(DATA RECORDS begins)
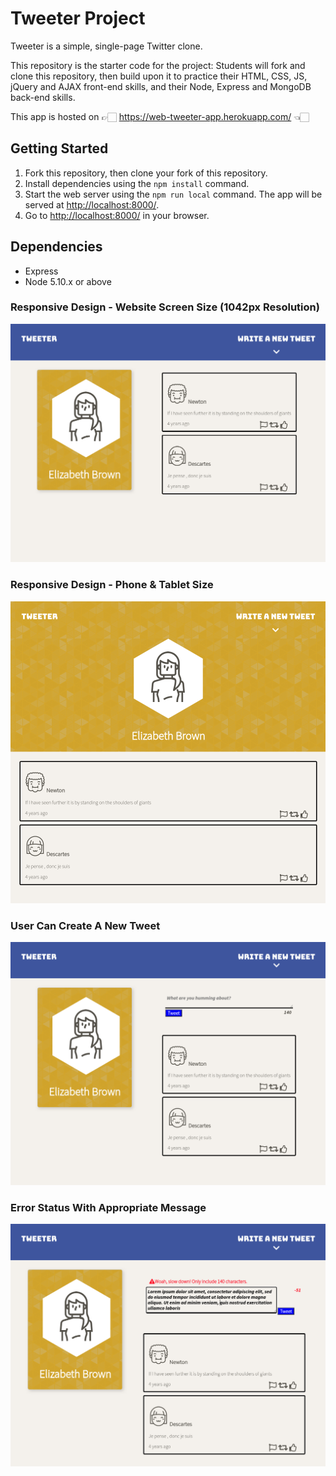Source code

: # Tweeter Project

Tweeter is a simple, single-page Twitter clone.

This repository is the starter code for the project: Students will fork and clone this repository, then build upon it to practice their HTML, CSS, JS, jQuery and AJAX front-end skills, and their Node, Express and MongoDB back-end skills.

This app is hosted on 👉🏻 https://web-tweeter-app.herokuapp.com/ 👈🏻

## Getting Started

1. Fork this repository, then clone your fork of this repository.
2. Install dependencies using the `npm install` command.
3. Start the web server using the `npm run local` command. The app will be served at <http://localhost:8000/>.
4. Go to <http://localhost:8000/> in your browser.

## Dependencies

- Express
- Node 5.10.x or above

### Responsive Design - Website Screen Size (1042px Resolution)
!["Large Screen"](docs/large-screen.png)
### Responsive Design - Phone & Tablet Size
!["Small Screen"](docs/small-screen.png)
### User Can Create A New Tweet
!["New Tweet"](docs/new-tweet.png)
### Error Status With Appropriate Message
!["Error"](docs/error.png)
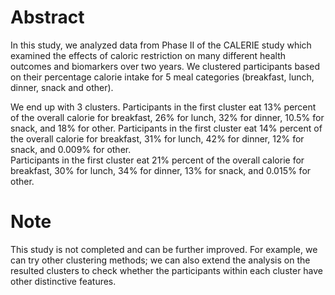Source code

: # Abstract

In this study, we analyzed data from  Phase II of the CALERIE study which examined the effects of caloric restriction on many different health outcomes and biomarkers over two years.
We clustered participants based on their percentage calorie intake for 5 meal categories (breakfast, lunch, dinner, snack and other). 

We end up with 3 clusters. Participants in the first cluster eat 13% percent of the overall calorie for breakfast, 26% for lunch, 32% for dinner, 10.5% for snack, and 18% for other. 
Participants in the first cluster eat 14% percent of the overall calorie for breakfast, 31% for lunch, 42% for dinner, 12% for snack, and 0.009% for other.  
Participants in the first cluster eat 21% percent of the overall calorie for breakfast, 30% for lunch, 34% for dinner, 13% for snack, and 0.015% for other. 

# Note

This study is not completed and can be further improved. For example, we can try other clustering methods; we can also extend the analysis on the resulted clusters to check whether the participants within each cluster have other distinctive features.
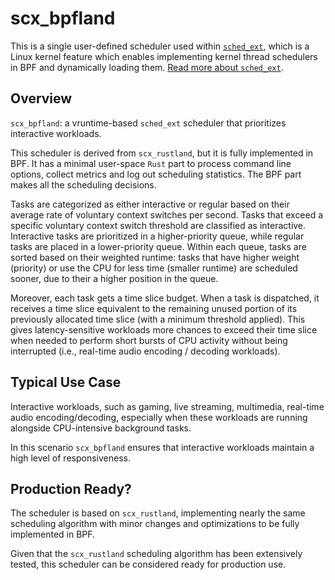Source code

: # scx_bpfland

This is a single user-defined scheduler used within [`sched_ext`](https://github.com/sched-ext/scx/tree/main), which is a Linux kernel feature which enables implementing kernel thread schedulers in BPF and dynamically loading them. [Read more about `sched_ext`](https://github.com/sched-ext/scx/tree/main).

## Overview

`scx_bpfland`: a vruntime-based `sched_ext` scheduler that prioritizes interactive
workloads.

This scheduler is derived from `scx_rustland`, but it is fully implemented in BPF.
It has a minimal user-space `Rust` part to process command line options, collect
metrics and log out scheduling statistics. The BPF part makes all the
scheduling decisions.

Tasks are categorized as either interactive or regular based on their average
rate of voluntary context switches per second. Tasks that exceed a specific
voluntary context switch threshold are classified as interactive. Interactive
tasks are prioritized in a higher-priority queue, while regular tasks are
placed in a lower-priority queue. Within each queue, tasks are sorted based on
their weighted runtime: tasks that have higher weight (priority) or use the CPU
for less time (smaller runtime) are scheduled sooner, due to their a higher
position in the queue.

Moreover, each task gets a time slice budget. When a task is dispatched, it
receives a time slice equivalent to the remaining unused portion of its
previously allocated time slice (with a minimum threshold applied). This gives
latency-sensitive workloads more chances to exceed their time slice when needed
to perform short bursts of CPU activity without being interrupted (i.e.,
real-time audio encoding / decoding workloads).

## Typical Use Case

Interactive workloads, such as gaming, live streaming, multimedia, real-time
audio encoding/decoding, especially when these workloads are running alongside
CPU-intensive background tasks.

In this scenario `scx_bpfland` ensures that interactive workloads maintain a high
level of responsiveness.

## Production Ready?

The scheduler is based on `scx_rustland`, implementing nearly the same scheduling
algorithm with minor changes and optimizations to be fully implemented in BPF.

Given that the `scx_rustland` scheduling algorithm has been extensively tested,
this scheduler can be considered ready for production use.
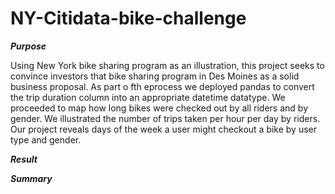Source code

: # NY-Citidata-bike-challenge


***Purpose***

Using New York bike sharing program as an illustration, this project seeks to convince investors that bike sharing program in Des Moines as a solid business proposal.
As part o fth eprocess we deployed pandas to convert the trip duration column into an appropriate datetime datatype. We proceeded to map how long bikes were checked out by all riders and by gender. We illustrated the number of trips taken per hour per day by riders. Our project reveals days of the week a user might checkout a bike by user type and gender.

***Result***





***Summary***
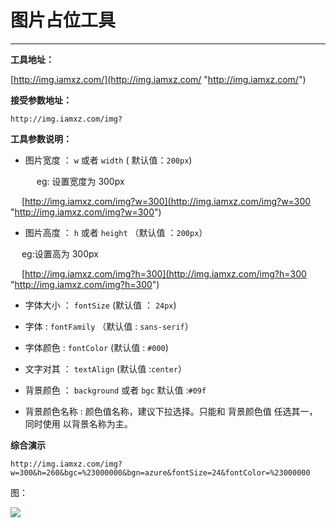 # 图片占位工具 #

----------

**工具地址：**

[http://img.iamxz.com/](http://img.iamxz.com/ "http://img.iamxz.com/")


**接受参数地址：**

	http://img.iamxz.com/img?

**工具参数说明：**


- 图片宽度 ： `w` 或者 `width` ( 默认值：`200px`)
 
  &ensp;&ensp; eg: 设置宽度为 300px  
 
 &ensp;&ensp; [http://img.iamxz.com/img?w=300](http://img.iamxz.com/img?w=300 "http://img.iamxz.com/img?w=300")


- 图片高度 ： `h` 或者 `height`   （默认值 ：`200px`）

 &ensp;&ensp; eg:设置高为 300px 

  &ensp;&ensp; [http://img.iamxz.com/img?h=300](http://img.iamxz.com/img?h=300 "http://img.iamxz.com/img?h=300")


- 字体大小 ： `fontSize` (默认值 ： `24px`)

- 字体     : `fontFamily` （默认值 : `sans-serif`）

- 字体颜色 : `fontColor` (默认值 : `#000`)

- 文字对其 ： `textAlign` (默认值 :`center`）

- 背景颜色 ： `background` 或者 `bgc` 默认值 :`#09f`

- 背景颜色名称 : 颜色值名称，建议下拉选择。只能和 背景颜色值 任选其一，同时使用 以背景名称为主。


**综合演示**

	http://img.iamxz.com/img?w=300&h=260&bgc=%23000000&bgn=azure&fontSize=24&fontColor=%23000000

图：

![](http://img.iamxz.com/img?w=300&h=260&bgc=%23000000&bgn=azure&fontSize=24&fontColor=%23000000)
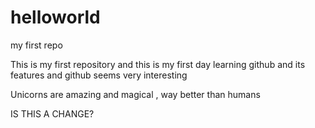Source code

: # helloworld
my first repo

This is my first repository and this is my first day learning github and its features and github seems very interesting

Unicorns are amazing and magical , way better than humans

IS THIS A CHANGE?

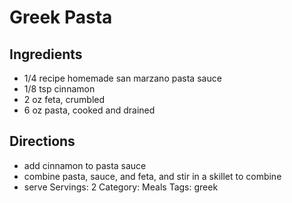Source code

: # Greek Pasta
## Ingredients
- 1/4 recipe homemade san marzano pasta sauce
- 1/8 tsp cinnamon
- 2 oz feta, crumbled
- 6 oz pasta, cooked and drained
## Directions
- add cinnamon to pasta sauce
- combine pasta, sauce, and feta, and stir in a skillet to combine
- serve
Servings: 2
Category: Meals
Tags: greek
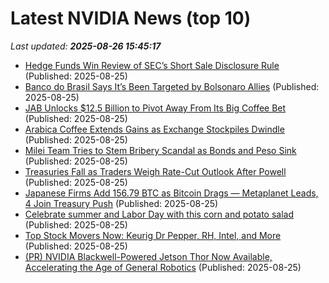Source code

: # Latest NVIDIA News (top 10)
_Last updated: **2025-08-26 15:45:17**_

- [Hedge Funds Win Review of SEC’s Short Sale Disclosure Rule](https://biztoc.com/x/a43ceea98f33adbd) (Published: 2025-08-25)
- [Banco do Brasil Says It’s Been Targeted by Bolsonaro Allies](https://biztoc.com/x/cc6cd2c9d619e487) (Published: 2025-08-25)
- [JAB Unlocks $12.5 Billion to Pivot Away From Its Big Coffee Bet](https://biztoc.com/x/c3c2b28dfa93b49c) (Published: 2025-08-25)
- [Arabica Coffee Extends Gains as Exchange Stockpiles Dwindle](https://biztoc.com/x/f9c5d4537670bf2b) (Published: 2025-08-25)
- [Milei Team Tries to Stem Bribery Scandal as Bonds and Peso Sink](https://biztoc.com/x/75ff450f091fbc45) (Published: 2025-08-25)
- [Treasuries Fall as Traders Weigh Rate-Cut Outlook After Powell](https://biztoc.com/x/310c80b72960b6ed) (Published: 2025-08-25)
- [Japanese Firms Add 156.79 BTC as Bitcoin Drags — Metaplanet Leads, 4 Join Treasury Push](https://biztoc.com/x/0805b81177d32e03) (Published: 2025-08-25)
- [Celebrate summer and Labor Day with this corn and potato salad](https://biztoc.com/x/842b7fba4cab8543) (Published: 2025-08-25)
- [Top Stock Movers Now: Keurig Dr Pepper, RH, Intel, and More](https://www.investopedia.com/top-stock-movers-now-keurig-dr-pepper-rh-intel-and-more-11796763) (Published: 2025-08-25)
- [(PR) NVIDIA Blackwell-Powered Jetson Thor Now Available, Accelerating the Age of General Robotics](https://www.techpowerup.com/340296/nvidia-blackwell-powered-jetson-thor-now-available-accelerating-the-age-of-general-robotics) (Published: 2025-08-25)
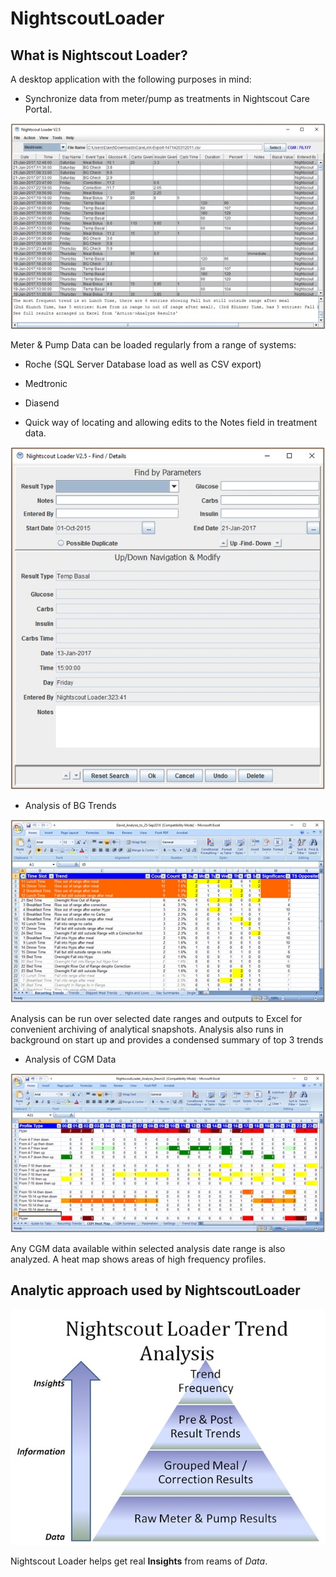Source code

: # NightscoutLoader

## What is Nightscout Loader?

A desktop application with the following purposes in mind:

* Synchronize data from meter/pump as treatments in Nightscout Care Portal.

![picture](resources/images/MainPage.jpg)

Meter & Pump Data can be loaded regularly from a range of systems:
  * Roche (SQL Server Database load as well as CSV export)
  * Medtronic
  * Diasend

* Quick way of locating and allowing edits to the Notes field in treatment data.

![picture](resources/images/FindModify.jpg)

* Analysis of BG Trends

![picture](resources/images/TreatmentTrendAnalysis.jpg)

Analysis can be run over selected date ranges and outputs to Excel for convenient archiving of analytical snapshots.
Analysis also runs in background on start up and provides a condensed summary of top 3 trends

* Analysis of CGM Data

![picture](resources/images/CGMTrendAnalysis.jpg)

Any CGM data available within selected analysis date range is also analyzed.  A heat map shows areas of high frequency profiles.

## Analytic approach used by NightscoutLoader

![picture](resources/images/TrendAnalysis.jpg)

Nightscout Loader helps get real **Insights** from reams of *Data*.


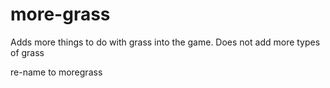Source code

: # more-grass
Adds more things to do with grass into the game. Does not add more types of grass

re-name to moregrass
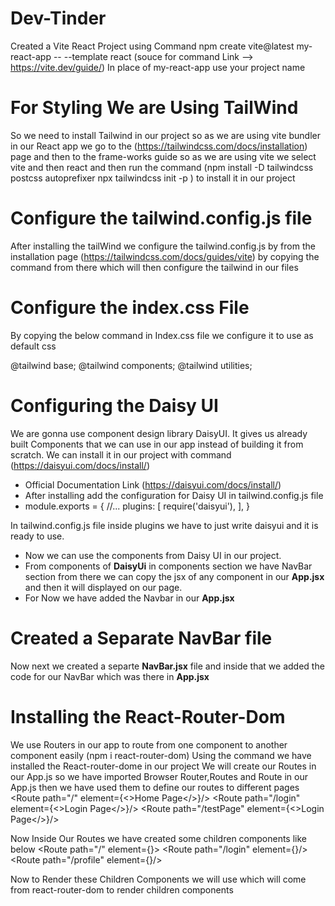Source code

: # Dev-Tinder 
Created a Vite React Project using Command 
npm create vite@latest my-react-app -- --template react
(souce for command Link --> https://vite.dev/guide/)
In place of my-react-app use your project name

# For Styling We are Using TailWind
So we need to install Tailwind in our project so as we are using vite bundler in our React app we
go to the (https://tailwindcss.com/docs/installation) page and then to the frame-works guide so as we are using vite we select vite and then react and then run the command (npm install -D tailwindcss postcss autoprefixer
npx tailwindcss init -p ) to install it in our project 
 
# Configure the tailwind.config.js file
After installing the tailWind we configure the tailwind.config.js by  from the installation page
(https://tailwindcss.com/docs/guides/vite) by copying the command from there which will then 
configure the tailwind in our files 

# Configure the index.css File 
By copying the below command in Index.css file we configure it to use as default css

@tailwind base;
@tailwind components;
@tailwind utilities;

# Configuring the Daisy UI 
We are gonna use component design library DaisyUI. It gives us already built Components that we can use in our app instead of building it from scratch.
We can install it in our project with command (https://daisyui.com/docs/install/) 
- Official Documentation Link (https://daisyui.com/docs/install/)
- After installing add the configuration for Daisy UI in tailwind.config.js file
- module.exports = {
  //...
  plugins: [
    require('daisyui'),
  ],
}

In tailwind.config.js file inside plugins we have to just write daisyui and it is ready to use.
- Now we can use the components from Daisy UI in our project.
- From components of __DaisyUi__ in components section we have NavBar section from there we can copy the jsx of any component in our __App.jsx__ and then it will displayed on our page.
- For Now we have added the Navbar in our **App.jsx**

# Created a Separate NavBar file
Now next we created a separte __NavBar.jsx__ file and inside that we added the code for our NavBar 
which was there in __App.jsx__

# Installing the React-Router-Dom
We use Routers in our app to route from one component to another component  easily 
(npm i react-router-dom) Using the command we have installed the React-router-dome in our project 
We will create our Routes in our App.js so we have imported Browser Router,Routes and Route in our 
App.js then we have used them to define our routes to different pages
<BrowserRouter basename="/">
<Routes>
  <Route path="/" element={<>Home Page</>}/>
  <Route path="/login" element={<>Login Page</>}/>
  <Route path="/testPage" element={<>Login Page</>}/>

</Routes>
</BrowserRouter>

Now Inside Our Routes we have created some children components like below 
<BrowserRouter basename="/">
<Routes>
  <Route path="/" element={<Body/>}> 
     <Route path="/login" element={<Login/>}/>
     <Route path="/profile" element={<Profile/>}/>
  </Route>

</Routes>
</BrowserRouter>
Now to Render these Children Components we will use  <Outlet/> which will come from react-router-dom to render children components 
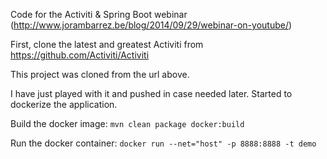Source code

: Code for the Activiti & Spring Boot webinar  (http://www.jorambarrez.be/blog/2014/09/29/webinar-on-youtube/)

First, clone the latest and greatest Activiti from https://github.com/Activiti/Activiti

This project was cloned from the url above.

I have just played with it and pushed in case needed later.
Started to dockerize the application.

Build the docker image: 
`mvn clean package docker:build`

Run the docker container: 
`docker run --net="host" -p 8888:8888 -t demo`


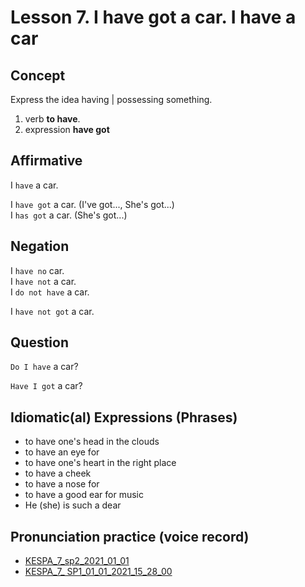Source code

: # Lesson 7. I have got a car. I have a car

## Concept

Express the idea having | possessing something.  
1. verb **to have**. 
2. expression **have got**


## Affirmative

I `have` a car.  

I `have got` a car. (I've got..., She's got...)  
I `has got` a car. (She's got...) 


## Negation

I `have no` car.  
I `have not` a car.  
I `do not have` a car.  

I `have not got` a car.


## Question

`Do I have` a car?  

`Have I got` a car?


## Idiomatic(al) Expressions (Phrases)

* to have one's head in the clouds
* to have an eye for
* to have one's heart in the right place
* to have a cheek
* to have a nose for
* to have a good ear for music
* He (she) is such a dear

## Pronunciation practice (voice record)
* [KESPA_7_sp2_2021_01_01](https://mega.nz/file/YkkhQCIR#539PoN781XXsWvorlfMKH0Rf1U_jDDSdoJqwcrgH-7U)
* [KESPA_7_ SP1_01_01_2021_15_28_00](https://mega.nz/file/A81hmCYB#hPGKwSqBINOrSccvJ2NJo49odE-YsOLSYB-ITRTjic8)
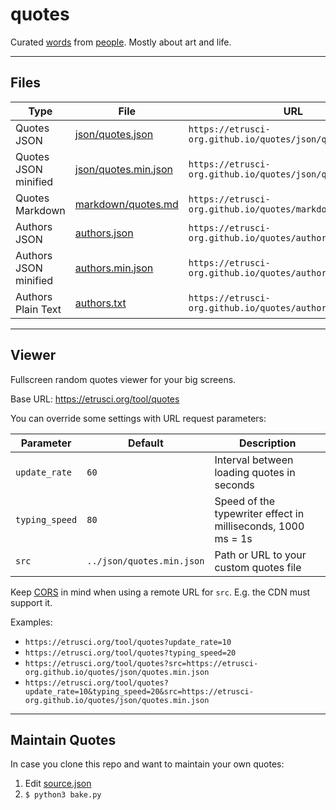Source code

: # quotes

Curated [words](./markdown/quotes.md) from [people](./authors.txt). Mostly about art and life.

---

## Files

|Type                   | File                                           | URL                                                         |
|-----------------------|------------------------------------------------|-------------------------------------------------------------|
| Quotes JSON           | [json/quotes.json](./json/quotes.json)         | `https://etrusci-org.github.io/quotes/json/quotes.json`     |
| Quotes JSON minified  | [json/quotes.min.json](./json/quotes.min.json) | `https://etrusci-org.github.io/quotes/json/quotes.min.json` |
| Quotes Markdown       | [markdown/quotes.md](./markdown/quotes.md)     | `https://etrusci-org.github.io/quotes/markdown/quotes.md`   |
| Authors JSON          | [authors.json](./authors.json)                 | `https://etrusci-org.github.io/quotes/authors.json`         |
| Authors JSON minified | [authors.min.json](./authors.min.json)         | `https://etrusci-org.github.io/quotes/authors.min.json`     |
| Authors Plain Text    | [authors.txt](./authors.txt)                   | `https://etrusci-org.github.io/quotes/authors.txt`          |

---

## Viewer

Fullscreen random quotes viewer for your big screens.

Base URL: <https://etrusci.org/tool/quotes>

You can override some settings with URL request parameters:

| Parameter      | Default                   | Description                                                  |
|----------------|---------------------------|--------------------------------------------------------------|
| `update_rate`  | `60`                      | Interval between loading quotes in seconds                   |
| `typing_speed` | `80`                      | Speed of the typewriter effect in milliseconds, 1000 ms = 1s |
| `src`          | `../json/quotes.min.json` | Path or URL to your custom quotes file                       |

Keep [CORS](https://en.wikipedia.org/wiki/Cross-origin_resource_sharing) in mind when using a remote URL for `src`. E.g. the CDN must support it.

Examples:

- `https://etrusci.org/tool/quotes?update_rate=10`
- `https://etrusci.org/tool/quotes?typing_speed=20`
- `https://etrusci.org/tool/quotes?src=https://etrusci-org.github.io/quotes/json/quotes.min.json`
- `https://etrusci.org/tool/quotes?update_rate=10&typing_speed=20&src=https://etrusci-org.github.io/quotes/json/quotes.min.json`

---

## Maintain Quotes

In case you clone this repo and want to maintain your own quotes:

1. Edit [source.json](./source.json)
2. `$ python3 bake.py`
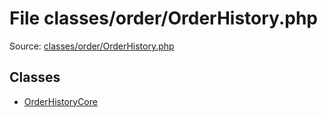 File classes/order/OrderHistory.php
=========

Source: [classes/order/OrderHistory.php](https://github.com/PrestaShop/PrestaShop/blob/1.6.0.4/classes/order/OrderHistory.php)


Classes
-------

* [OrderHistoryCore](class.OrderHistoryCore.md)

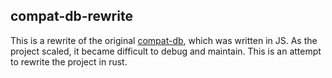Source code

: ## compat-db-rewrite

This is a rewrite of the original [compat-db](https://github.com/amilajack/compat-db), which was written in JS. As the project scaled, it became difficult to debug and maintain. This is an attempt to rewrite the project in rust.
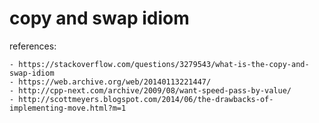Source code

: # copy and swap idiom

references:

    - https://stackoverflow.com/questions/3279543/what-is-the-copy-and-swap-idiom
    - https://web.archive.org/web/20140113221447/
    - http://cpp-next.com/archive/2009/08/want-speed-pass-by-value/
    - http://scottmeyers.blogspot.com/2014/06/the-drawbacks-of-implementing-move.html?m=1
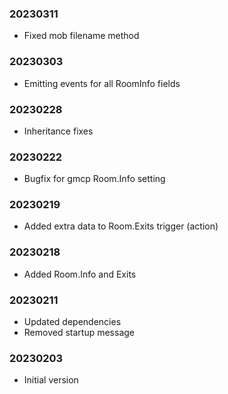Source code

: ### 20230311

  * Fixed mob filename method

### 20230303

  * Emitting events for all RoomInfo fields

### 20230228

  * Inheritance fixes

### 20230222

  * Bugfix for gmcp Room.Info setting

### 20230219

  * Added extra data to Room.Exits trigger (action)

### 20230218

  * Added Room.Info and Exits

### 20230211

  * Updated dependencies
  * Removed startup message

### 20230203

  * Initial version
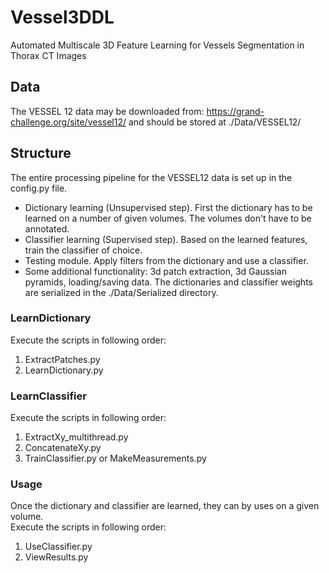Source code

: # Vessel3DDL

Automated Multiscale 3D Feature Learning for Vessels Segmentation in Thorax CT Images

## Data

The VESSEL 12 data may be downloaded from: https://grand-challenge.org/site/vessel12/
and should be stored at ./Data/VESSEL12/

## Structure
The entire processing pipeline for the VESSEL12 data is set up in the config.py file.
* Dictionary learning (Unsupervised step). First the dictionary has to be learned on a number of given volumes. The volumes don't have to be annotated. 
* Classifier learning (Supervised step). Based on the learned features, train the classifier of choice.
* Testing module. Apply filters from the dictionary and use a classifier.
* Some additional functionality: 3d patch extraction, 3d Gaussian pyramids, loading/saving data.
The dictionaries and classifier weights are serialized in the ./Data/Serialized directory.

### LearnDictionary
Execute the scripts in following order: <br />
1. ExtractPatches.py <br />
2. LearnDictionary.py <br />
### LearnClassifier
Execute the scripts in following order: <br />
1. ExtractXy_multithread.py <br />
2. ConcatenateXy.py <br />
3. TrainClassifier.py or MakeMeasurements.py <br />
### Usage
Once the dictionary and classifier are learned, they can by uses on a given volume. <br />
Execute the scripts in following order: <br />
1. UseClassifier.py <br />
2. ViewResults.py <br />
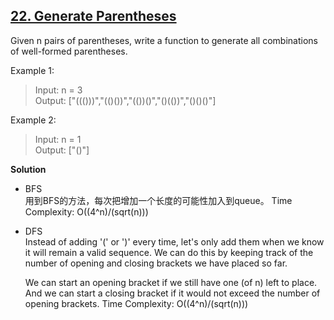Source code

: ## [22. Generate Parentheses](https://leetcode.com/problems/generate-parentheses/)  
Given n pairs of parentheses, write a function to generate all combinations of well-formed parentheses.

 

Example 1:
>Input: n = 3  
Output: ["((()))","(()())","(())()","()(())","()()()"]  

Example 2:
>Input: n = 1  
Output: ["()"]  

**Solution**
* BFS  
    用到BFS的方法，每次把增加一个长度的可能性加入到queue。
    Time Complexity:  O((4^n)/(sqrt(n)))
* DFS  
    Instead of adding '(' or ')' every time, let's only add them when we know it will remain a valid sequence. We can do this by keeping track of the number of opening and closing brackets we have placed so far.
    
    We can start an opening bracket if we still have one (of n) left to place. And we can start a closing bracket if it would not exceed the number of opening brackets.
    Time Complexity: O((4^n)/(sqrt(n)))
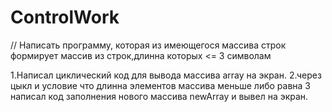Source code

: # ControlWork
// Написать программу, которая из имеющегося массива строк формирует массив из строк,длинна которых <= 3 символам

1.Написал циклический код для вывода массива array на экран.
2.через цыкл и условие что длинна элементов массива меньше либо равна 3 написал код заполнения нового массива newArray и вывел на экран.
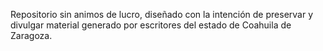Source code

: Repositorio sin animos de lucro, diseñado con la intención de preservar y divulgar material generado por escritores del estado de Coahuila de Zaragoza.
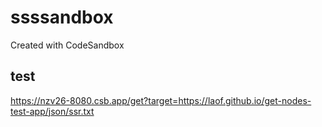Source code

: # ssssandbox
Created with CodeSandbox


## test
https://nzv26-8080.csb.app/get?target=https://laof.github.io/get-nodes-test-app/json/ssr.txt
(DATA RECORDS ends)
**WHAT IS NEEDED**
In the listing above, find the line containing "Interval between loading" and the line containing "## Maintain Quotes", then repeat those two lines and everything between them exactly.

**RESULT OF THIS EXERCISE**
| `update_rate`  | `60`                      | Interval between loading quotes in seconds                   |
| `typing_speed` | `80`                      | Speed of the typewriter effect in milliseconds, 1000 ms = 1s |
| `src`          | `../json/quotes.min.json` | Path or URL to your custom quotes file                       |

Keep [CORS](https://en.wikipedia.org/wiki/Cross-origin_resource_sharing) in mind when using a remote URL for `src`. E.g. the CDN must support it.

Examples:

- `https://etrusci.org/tool/quotes?update_rate=10`
- `https://etrusci.org/tool/quotes?typing_speed=20`
- `https://etrusci.org/tool/quotes?src=https://etrusci-org.github.io/quotes/json/quotes.min.json`
- `https://etrusci.org/tool/quotes?update_rate=10&typing_speed=20&src=https://etrusci-org.github.io/quotes/json/quotes.min.json`

---

## Maintain Quotes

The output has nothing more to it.